In bygone days, women bake their own bread from corn or wheat that the family cultivated and raised on the family plot. If they were able, they ground their own corn or wheat using the mill on the creek that was on their property.

They raised a vegetable garden and hunted for big and small game. Fishing for sport was unheard of and no trophy was awarded for the biggest catch. It wasn't a game, it was survival.

Berries were picked and preserved were made.

Apples were dried and stored to make winter pies and cakes.

Milk didn't come in a carton, it came in a cow. And the cow came with the manure that was spaded over into the garden to fertilize the carrots, potatoes and peas.

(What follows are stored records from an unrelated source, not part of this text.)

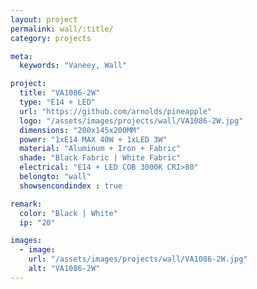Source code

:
 ```yaml
---
layout: project
permalink: wall/:title/
category: projects

meta:
  keywords: "Vaneey, Wall"

project:
  title: "VA1086-2W"
  type: "E14 + LED"
  url: "https://github.com/arnolds/pineapple"
  logo: "/assets/images/projects/wall/VA1086-2W.jpg"
  dimensions: "200x145x200MM"
  power: "1xE14 MAX 40W + 1xLED 3W"
  material: "Aluminum + Iron + Fabric"
  shade: "Black Fabric | White Fabric"
  electrical: "E14 + LED COB 3000K CRI>80"
  belongto: "wall"
  showsencondindex : true

remark:
  color: "Black | White"
  ip: "20"

images:
  - image:
    url: "/assets/images/projects/wall/VA1086-2W.jpg"
    alt: "VA1086-2W"
---
```

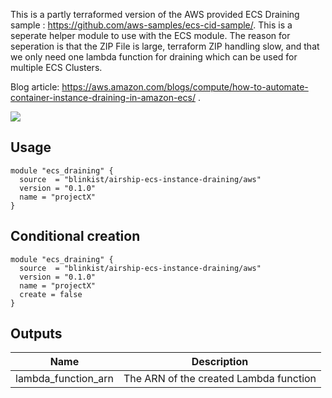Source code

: This is a partly terraformed version of the AWS provided ECS Draining sample : https://github.com/aws-samples/ecs-cid-sample/. This is a seperate helper module to use with the ECS module. The reason for seperation is that the ZIP File is large, terraform ZIP handling slow, and that we only need one lambda function for draining which can be used for multiple ECS Clusters.

Blog article: https://aws.amazon.com/blogs/compute/how-to-automate-container-instance-draining-in-amazon-ecs/ .

![](https://s3.amazonaws.com/chrisb/Architecture.png)

## Usage

```hcl
module "ecs_draining" {
  source  = "blinkist/airship-ecs-instance-draining/aws"
  version = "0.1.0"
  name = "projectX"
}
```

## Conditional creation

```hcl
module "ecs_draining" {
  source  = "blinkist/airship-ecs-instance-draining/aws"
  version = "0.1.0"
  name = "projectX"
  create = false
}
```

## Outputs

| Name | Description |
|------|-------------|
| lambda_function_arn |  The ARN of the created Lambda function  |

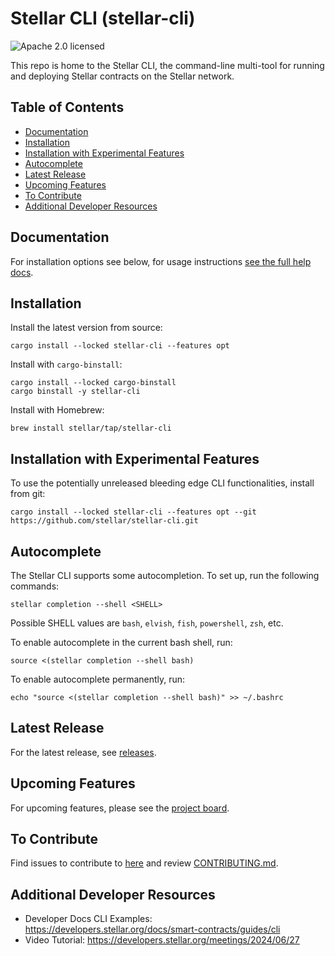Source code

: # Stellar CLI (stellar-cli)

![Apache 2.0 licensed](https://img.shields.io/badge/license-apache%202.0-blue.svg)

This repo is home to the Stellar CLI, the command-line multi-tool for running and deploying Stellar contracts on the Stellar network.


## Table of Contents

- [Documentation](#documentation)
- [Installation](#installation)
- [Installation with Experimental Features](#installation-with-experiemental-features)
- [Autocomplete](#autocomplete)
- [Latest Release](#latest-release)
- [Upcoming Features](#upcoming-features)
- [To Contribute](#to-contribute)
- [Additional Developer Resources](#additional-developer-resources)



## Documentation

For installation options see below, for usage instructions [see the full help docs](FULL_HELP_DOCS.md).

## Installation
Install the latest version from source:
```
cargo install --locked stellar-cli --features opt
```

Install with `cargo-binstall`:
```
cargo install --locked cargo-binstall
cargo binstall -y stellar-cli
```

Install with Homebrew:

```
brew install stellar/tap/stellar-cli
```

## Installation with Experimental Features
To use the potentially unreleased bleeding edge CLI functionalities, install from git:
```
cargo install --locked stellar-cli --features opt --git https://github.com/stellar/stellar-cli.git
```

## Autocomplete
The Stellar CLI supports some autocompletion. To set up, run the following commands:

```
stellar completion --shell <SHELL>
```
Possible SHELL values are `bash`, `elvish`, `fish`, `powershell`, `zsh`, etc.

To enable autocomplete in the current bash shell, run:
```
source <(stellar completion --shell bash)
```

To enable autocomplete permanently, run:
```
echo "source <(stellar completion --shell bash)" >> ~/.bashrc
```

## Latest Release
For the latest release, see [releases](https://github.com/stellar/stellar-cli/releases).

## Upcoming Features
For upcoming features, please see the [project board](https://github.com/orgs/stellar/projects/50).

## To Contribute
Find issues to contribute to [here](https://github.com/stellar/stellar-cli/contribute) and review [CONTRIBUTING.md](/CONTRIBUTING.md).

## Additional Developer Resources
- Developer Docs CLI Examples: https://developers.stellar.org/docs/smart-contracts/guides/cli
- Video Tutorial: https://developers.stellar.org/meetings/2024/06/27
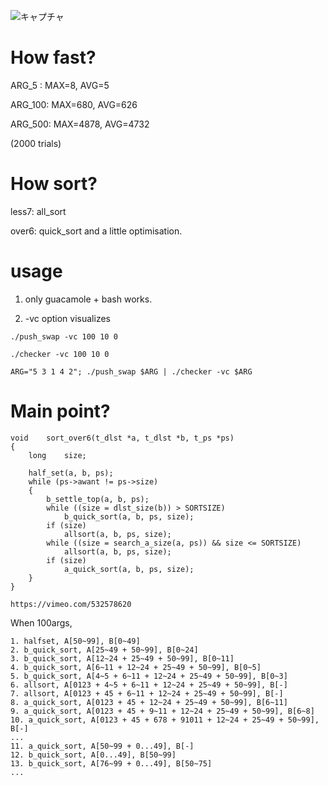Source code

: ![キャプチャ](https://user-images.githubusercontent.com/60595852/113107518-ff131380-923e-11eb-8293-961afa00865c.JPG)

# How fast?
ARG_5  : MAX=8, AVG=5

ARG_100: MAX=680, AVG=626

ARG_500: MAX=4878, AVG=4732

(2000 trials)

# How sort?
less7: all_sort

over6: quick_sort and a little optimisation.

# usage

1. only guacamole + bash works.

2. -vc option visualizes

```./push_swap -vc 100 10 0```

```./checker -vc 100 10 0```

```ARG="5 3 1 4 2"; ./push_swap $ARG | ./checker -vc $ARG```

# Main point?
```
void	sort_over6(t_dlst *a, t_dlst *b, t_ps *ps)
{
	long	size;

	half_set(a, b, ps);
	while (ps->awant != ps->size)
	{
		b_settle_top(a, b, ps);
		while ((size = dlst_size(b)) > SORTSIZE)
			b_quick_sort(a, b, ps, size);
		if (size)
			allsort(a, b, ps, size);
		while ((size = search_a_size(a, ps)) && size <= SORTSIZE)
			allsort(a, b, ps, size);
		if (size)
			a_quick_sort(a, b, ps, size);
	}
}

https://vimeo.com/532578620

```
When 100args,
```
1. halfset, A[50~99], B[0~49]
2. b_quick_sort, A[25~49 + 50~99], B[0~24]
3. b_quick_sort, A[12~24 + 25~49 + 50~99], B[0~11]
4. b_quick_sort, A[6~11 + 12~24 + 25~49 + 50~99], B[0~5]
5. b_quick_sort, A[4~5 + 6~11 + 12~24 + 25~49 + 50~99], B[0~3]
6. allsort, A[0123 + 4~5 + 6~11 + 12~24 + 25~49 + 50~99], B[-]
7. allsort, A[0123 + 45 + 6~11 + 12~24 + 25~49 + 50~99], B[-]
8. a_quick_sort, A[0123 + 45 + 12~24 + 25~49 + 50~99], B[6~11]
9. a_quick_sort, A[0123 + 45 + 9~11 + 12~24 + 25~49 + 50~99], B[6~8]
10. a_quick_sort, A[0123 + 45 + 678 + 91011 + 12~24 + 25~49 + 50~99], B[-]
... 
11. a_quick_sort, A[50~99 + 0...49], B[-]
12. b_quick_sort, A[0...49], B[50~99]
13. b_quick_sort, A[76~99 + 0...49], B[50~75]
...
```
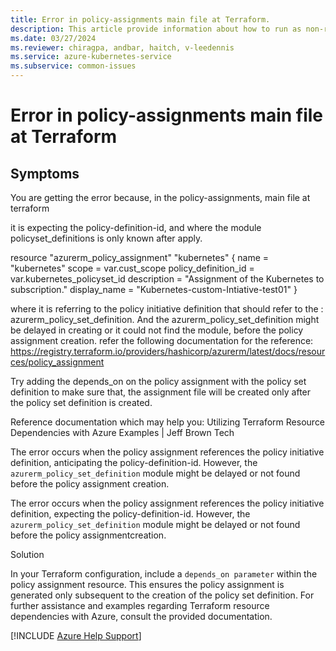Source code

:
 ```yaml
---
title: Error in policy-assignments main file at Terraform.
description: This article provide information about how to run as non-root user in containers by using the securityContext field.
ms.date: 03/27/2024
ms.reviewer: chiragpa, andbar, haitch, v-leedennis
ms.service: azure-kubernetes-service
ms.subservice: common-issues
---
```

# Error in policy-assignments main file at Terraform


## Symptoms

You are getting the error because, in the policy-assignments, main file at terraform 

it is expecting the policy-definition-id, and where the module policyset_definitions is only known after apply.

resource "azurerm_policy_assignment" "kubernetes" {
  name                 = "kubernetes"
  scope                = var.cust_scope
  policy_definition_id = var.kubernetes_policyset_id
  description          = "Assignment of the Kubernetes to subscription."
  display_name         = "Kubernetes-custom-Intiative-test01"
}
 
where it is referring to the policy initiative definition that should refer to the : azurerm_policy_set_definition. And the azurerm_policy_set_definition might be delayed in creating or it could not find the module, before the policy assignment creation.
refer the following documentation for the reference: https://registry.terraform.io/providers/hashicorp/azurerm/latest/docs/resources/policy_assignment

Try adding the depends_on on the policy assignment with the policy set definition to make sure that, the assignment file will be created only after the policy set definition is created.

Reference documentation which may help you: Utilizing Terraform Resource Dependencies with Azure Examples | Jeff Brown Tech




The error occurs when the policy assignment references the policy initiative definition, anticipating the policy-definition-id. However, the `azurerm_policy_set_definition` module might be delayed or not found before the policy assignment creation.

The error occurs when the policy assignment references the policy initiative definition, expecting the policy-definition-id. However, the `azurerm_policy_set_definition` module might be delayed or not found before the policy assignmentcreation.

Solution

In your Terraform configuration, include a `depends_on parameter` within the policy assignment resource. This ensures the policy assignment is generated only subsequent to the creation of the policy set definition. For further assistance and examples regarding Terraform resource dependencies with Azure, consult the provided documentation.


[!INCLUDE [Azure Help Support](../../includes/azure-help-support.md)]

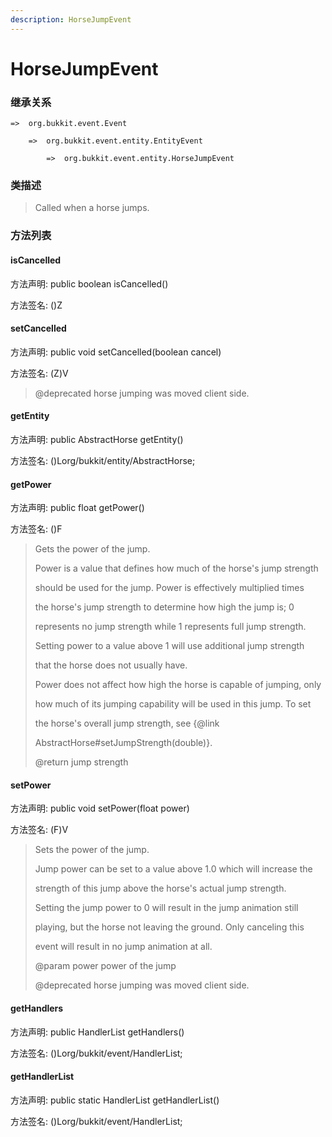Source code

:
 ```yaml
---
description: HorseJumpEvent
---
```


# HorseJumpEvent

### 继承关系

    =>  org.bukkit.event.Event

        =>  org.bukkit.event.entity.EntityEvent

            =>  org.bukkit.event.entity.HorseJumpEvent

### 类描述

> Called when a horse jumps.

### 方法列表

#### isCancelled

方法声明: public boolean isCancelled()

方法签名: ()Z

#### setCancelled

方法声明: public void setCancelled(boolean cancel)

方法签名: (Z)V

> @deprecated horse jumping was moved client side.

#### getEntity

方法声明: public AbstractHorse getEntity()

方法签名: ()Lorg/bukkit/entity/AbstractHorse;

#### getPower

方法声明: public float getPower()

方法签名: ()F

> Gets the power of the jump.
>
> <p>
>
> Power is a value that defines how much of the horse's jump strength
>
> should be used for the jump. Power is effectively multiplied times
>
> the horse's jump strength to determine how high the jump is; 0
>
> represents no jump strength while 1 represents full jump strength.
>
> Setting power to a value above 1 will use additional jump strength
>
> that the horse does not usually have.
>
> <p>
>
> Power does not affect how high the horse is capable of jumping, only
>
> how much of its jumping capability will be used in this jump. To set
>
> the horse's overall jump strength, see {@link
>
> AbstractHorse#setJumpStrength(double)}.
>
> @return jump strength

#### setPower

方法声明: public void setPower(float power)

方法签名: (F)V

> Sets the power of the jump.
>
> <p>
>
> Jump power can be set to a value above 1.0 which will increase the
>
> strength of this jump above the horse's actual jump strength.
>
> <p>
>
> Setting the jump power to 0 will result in the jump animation still
>
> playing, but the horse not leaving the ground. Only canceling this
>
> event will result in no jump animation at all.
>
> @param power power of the jump
>
> @deprecated horse jumping was moved client side.

#### getHandlers

方法声明: public HandlerList getHandlers()

方法签名: ()Lorg/bukkit/event/HandlerList;

#### getHandlerList

方法声明: public static HandlerList getHandlerList()

方法签名: ()Lorg/bukkit/event/HandlerList;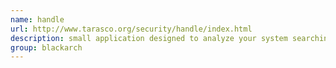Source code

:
 ```yaml
---
name: handle
url: http://www.tarasco.org/security/handle/index.html
description: small application designed to analyze your system searching for global objects related to running process and display information for every found object, like tokens, semaphores, ports, files,.. URL : http://www.tarasco.org/security/handle/index.html Groups : blackarch blackarch-windows blackarch-recon
group: blackarch
---
```

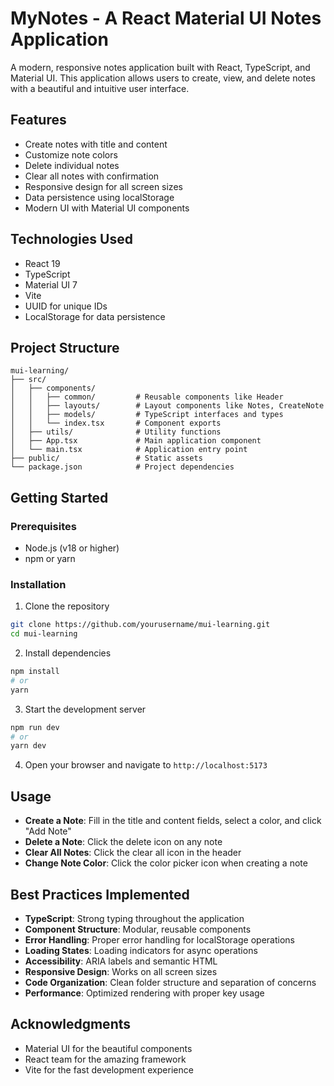 # MyNotes - A React Material UI Notes Application

A modern, responsive notes application built with React, TypeScript, and Material UI. This application allows users to create, view, and delete notes with a beautiful and intuitive user interface.

## Features

- Create notes with title and content
- Customize note colors
- Delete individual notes
- Clear all notes with confirmation
- Responsive design for all screen sizes
- Data persistence using localStorage
- Modern UI with Material UI components

## Technologies Used

- React 19
- TypeScript
- Material UI 7
- Vite
- UUID for unique IDs
- LocalStorage for data persistence

## Project Structure

```
mui-learning/
├── src/
│   ├── components/
│   │   ├── common/         # Reusable components like Header
│   │   ├── layouts/        # Layout components like Notes, CreateNote
│   │   ├── models/         # TypeScript interfaces and types
│   │   └── index.tsx       # Component exports
│   ├── utils/              # Utility functions
│   ├── App.tsx             # Main application component
│   └── main.tsx            # Application entry point
├── public/                 # Static assets
└── package.json            # Project dependencies
```

## Getting Started

### Prerequisites

- Node.js (v18 or higher)
- npm or yarn

### Installation

1. Clone the repository

```bash
git clone https://github.com/yourusername/mui-learning.git
cd mui-learning
```

2. Install dependencies

```bash
npm install
# or
yarn
```

3. Start the development server

```bash
npm run dev
# or
yarn dev
```

4. Open your browser and navigate to `http://localhost:5173`

## Usage

- **Create a Note**: Fill in the title and content fields, select a color, and click "Add Note"
- **Delete a Note**: Click the delete icon on any note
- **Clear All Notes**: Click the clear all icon in the header
- **Change Note Color**: Click the color picker icon when creating a note

## Best Practices Implemented

- **TypeScript**: Strong typing throughout the application
- **Component Structure**: Modular, reusable components
- **Error Handling**: Proper error handling for localStorage operations
- **Loading States**: Loading indicators for async operations
- **Accessibility**: ARIA labels and semantic HTML
- **Responsive Design**: Works on all screen sizes
- **Code Organization**: Clean folder structure and separation of concerns
- **Performance**: Optimized rendering with proper key usage

## Acknowledgments

- Material UI for the beautiful components
- React team for the amazing framework
- Vite for the fast development experience
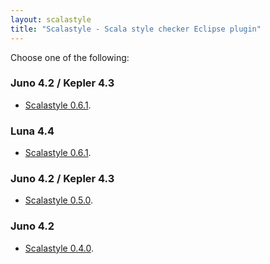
 ```yaml
---
layout: scalastyle
title: "Scalastyle - Scala style checker Eclipse plugin"
---
```


Choose one of the following:

### Juno 4.2 / Kepler 4.3

 * [Scalastyle 0.6.1](http://www.scalastyle.org/downloads/kepler-0.6.1/site).

### Luna 4.4

 * [Scalastyle 0.6.1](http://www.scalastyle.org/downloads/luna-0.6.1/site).

### Juno 4.2 / Kepler 4.3

 * [Scalastyle 0.5.0](http://www.scalastyle.org/downloads/kepler-2.10-0.5.0/site).

### Juno 4.2

 * [Scalastyle 0.4.0](http://www.scalastyle.org/downloads/juno-2.10-0.4.0/site).
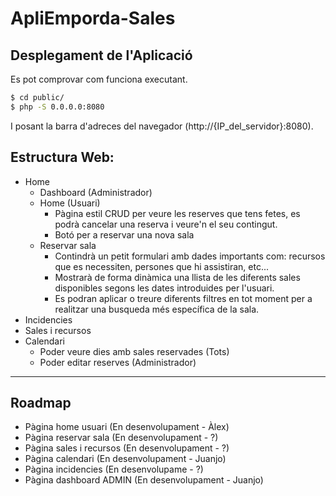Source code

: # ApliEmporda-Sales

## Desplegament de l'Aplicació

Es pot comprovar com funciona executant.

```sh
$ cd public/
$ php -S 0.0.0.0:8080
```

I posant la barra d'adreces del navegador (http://{IP_del_servidor}:8080).

## Estructura Web:

- Home
  - Dashboard (Administrador)
  - Home (Usuari)
    - Pàgina estil CRUD per veure les reserves que tens fetes, es podrà cancelar una reserva i veure'n el seu contingut.
    - Botó per a reservar una nova sala
  - Reservar sala
    - Contindrà un petit formulari amb dades importants com: recursos que es necessiten, persones que hi assistiran, etc...
    - Mostrarà de forma dinàmica una llista de les diferents sales disponibles segons les dates introduides per l'usuari.
    - Es podran aplicar o treure diferents filtres en tot moment per a realitzar una busqueda més específica de la sala. 
- Incidencies
- Sales i recursos
- Calendari
  - Poder veure dies amb sales reservades (Tots)
  - Poder editar reserves (Administrador)

---

## Roadmap

- Pàgina home usuari (En desenvolupament - Àlex)
- Pàgina reservar sala (En desenvolupament - ?)
- Pàgina sales i recursos (En desenvolupament - ?)
- Pàgina calendari (En desenvolupament - Juanjo)
- Pàgina incidencies (En desenvolupame - ?)
- Pàgina dashboard ADMIN (En desenvolupament - Juanjo)
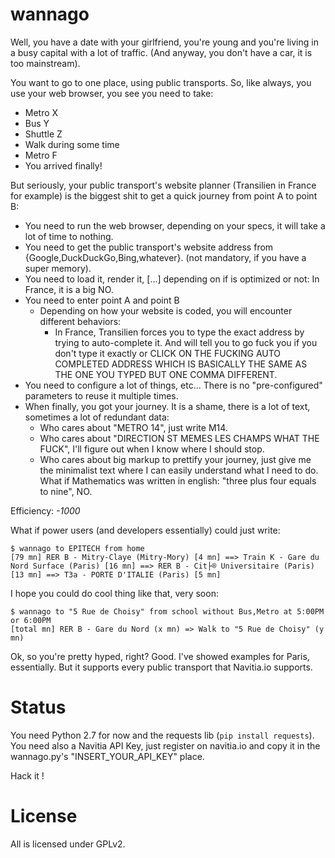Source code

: 
# wannago

Well, you have a date with your girlfriend, you're young and you're living in a busy capital with a lot of traffic.
(And anyway, you don't have a car, it is too mainstream).

You want to go to one place, using public transports. So, like always, you use your web browser, you see you need to take:

* Metro X
* Bus Y
* Shuttle Z
* Walk during some time
* Metro F
* You arrived finally!

But seriously, your public transport's website planner (Transilien in France for example) is the biggest shit to get a quick journey from point A to point B:

* You need to run the web browser, depending on your specs, it will take a lot of time to nothing.
* You need to get the public transport's website address from {Google,DuckDuckGo,Bing,whatever}. (not mandatory, if you have a super memory).
* You need to load it, render it, [...] depending on if is optimized or not: In France, it is a big NO.
* You need to enter point A and point B
    * Depending on how your website is coded, you will encounter different behaviors:
        * In France, Transilien forces you to type the exact address by trying to auto-complete it. And will tell you to go fuck you if you don't type it exactly or CLICK ON THE FUCKING AUTO COMPLETED ADDRESS WHICH IS BASICALLY THE SAME AS THE ONE YOU TYPED BUT ONE COMMA DIFFERENT.
* You need to configure a lot of things, etc... There is no "pre-configured" parameters to reuse it multiple times.
* When finally, you got your journey. It is a shame, there is a lot of text, sometimes a lot of redundant data:
    * Who cares about "METRO 14", just write M14.
    * Who cares about "DIRECTION ST MEMES LES CHAMPS WHAT THE FUCK", I'll figure out when I know where I should stop.
    * Who cares about big markup to prettify your journey, just give me the minimalist text where I can easily understand what I need to do. What if Mathematics was written in english: "three plus four equals to nine", NO.

Efficiency: *-1000*

What if power users (and developers essentially) could just write:
```console
$ wannago to EPITECH from home
[79 mn] RER B - Mitry-Claye (Mitry-Mory) [4 mn] ==> Train K - Gare du Nord Surface (Paris) [16 mn] ==> RER B - Cit├® Universitaire (Paris) [13 mn] ==> T3a - PORTE D'ITALIE (Paris) [5 mn]
```

I hope you could do cool thing like that, very soon:
```console
$ wannago to "5 Rue de Choisy" from school without Bus,Metro at 5:00PM or 6:00PM
[total mn] RER B - Gare du Nord (x mn) => Walk to "5 Rue de Choisy" (y mn)
```

Ok, so you're pretty hyped, right?
Good. I've showed examples for Paris, essentially. But it supports every public transport that Navitia.io supports.

Status
======
You need Python 2.7 for now and the requests lib (`pip install requests`).
You need also a Navitia API Key, just register on navitia.io and copy it in the wannago.py's "INSERT_YOUR_API_KEY" place.

Hack it !


License
=======
All is licensed under GPLv2.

When was the last time I mucked out a stall and turned over a half-acre vegetable plot with the old Jenny mule and a freshly sharpened plow? I just can't recall there ever being a FIRST time.

Although I have mucked out stalls and milked a cow and planted a garden and put away food, it was never because "I had to" but rather an exercise in self-sufficiency with an open grocery store nearby.

Bartering and haggling over merchandise seldom occurs unless I am holding my annual yard sale (which is a fabulous event - mark your calendars now!).

But I wonder - would I be able to wash the clothing on the rub board and hang them out to dry while baking the bread, making the soap, stewing the vegetables and preparing a chicken on the spit for dinner? Or would I be unable to do any of those things because I was whimpering in a corner somewhere?

I worry about the state of our economy and our ability to truly care for ourselves and our families during hard times. Although I have been reliably informed that this current crisis doesn't measure up to the Great Depression, I have a sense of sadness and anxiety for family and friends who are struggling and looking for jobs while all around us the manipulators and greedy are becoming more wealthy at the expense of everyday people.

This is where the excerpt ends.